__EXERCISE AIM__: Your task is to repeat exactly the lines below between the line holding "You can contribute" and the line holding "3. **Feature requests**: Suggest", inclusive, and only those.

Dataset items

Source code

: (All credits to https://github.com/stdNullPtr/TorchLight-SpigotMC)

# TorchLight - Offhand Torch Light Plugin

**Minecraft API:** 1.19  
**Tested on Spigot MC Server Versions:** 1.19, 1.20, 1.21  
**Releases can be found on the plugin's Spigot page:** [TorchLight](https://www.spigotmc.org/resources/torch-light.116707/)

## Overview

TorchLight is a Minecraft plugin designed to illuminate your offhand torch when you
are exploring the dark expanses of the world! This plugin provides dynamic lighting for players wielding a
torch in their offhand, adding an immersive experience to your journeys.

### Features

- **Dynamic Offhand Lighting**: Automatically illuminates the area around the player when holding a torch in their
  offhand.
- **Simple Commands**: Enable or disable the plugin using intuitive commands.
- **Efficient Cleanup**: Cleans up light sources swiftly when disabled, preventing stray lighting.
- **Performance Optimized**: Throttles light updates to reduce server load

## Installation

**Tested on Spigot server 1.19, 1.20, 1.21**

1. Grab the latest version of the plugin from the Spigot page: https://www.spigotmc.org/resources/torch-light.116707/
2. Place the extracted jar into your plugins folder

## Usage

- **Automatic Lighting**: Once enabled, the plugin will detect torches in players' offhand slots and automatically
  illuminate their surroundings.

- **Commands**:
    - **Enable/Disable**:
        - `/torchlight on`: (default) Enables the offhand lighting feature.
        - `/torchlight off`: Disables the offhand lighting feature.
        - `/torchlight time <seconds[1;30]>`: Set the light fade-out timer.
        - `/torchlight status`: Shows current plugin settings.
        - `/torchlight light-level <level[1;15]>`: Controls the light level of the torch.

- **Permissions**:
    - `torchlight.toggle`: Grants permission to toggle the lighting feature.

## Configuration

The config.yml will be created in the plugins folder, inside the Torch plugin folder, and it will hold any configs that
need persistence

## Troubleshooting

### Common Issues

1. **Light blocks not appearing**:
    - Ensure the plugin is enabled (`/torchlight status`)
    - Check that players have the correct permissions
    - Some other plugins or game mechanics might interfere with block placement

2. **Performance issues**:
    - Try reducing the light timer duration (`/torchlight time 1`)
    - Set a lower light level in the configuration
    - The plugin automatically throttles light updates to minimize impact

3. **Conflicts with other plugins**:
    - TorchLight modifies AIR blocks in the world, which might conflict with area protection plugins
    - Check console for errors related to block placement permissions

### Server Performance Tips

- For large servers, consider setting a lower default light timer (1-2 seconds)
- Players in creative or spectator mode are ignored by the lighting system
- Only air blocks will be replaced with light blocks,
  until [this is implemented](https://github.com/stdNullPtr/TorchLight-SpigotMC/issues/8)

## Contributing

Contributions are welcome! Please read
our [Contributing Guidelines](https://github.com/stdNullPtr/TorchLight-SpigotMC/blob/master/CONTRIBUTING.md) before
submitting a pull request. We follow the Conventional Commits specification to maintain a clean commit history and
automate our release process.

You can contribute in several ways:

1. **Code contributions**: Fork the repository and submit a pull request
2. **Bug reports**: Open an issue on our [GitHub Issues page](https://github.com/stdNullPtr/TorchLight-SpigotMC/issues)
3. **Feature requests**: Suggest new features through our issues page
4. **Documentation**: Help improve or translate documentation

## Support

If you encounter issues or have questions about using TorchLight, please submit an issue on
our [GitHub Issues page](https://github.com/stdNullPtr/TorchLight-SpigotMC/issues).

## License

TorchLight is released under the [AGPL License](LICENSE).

__RESULT BELOW__:
You can contribute in several ways:

1. **Code contributions**: Fork the repository and submit a pull request
2. **Bug reports**: Open an issue on our [GitHub Issues page](https://github.com/stdNullPtr/TorchLight-SpigotMC/issues)
3. **Feature requests**: Suggest new features through our issues page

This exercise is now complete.